Try it
Pull every line containing "upon" from the entries.

Collected data:
------------------------
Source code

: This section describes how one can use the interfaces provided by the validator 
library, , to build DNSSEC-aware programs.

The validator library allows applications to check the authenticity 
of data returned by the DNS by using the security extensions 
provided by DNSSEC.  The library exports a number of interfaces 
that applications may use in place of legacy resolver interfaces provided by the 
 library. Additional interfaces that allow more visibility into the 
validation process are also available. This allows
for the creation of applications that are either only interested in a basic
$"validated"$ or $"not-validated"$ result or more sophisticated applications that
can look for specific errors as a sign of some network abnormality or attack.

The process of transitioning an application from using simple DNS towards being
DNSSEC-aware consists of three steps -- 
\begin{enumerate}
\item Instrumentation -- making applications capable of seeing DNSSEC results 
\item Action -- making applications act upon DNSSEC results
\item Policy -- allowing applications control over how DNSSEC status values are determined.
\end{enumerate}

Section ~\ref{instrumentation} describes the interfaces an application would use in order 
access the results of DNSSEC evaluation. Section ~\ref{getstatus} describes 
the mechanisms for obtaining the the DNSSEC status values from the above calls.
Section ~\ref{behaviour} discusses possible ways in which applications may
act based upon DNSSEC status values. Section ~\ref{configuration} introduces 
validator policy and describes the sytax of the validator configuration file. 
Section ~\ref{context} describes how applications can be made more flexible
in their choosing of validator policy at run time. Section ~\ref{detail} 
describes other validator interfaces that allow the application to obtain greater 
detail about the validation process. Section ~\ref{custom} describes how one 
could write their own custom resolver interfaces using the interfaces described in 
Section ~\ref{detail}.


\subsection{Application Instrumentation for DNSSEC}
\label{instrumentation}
------------------------
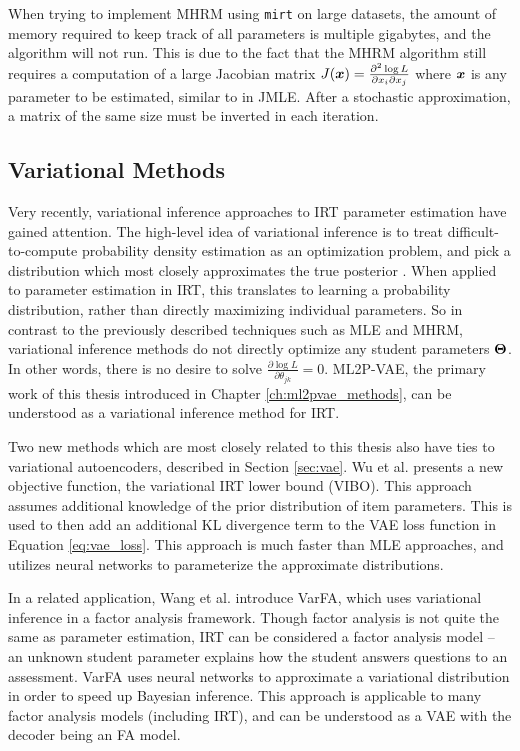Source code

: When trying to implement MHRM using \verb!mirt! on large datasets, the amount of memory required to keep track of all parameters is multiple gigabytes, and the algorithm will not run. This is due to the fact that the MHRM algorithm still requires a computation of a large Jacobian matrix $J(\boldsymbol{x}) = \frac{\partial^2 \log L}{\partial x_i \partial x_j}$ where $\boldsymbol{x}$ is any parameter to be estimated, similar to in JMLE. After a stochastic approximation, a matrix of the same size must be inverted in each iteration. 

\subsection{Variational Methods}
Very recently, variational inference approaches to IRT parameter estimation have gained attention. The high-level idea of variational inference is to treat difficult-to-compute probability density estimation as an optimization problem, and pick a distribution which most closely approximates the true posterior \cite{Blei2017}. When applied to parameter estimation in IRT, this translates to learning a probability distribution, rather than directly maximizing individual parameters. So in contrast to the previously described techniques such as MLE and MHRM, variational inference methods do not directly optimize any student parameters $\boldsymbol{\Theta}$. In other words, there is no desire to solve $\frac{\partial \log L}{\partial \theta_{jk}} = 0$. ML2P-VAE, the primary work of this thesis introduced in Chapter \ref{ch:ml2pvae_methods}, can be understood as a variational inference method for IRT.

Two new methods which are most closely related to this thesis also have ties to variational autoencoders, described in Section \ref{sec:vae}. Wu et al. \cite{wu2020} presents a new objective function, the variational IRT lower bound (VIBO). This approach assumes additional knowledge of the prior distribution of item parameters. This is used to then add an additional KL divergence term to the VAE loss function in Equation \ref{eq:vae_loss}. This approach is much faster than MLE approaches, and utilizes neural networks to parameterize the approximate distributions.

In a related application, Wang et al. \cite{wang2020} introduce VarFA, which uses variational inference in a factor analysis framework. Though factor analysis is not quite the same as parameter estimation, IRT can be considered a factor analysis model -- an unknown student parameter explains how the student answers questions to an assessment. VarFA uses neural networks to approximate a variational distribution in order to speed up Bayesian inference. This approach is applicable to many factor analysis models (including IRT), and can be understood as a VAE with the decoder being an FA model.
------------------------
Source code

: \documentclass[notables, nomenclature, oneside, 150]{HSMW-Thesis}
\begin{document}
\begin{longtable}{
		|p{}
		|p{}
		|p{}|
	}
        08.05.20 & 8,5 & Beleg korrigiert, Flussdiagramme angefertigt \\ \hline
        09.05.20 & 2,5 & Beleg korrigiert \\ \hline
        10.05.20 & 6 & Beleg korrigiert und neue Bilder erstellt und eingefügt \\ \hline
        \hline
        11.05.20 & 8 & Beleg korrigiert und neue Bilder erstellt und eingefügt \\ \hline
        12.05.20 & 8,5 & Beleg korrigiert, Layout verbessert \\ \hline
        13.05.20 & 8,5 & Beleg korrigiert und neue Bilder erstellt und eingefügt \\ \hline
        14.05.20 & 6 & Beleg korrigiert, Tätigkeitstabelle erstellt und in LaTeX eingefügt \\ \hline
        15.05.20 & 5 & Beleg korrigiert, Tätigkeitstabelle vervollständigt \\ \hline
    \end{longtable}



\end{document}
------------------------
Answer box
\item Action -- making applications act upon DNSSEC results
act based upon DNSSEC status values. Section ~\ref{configuration} introduces 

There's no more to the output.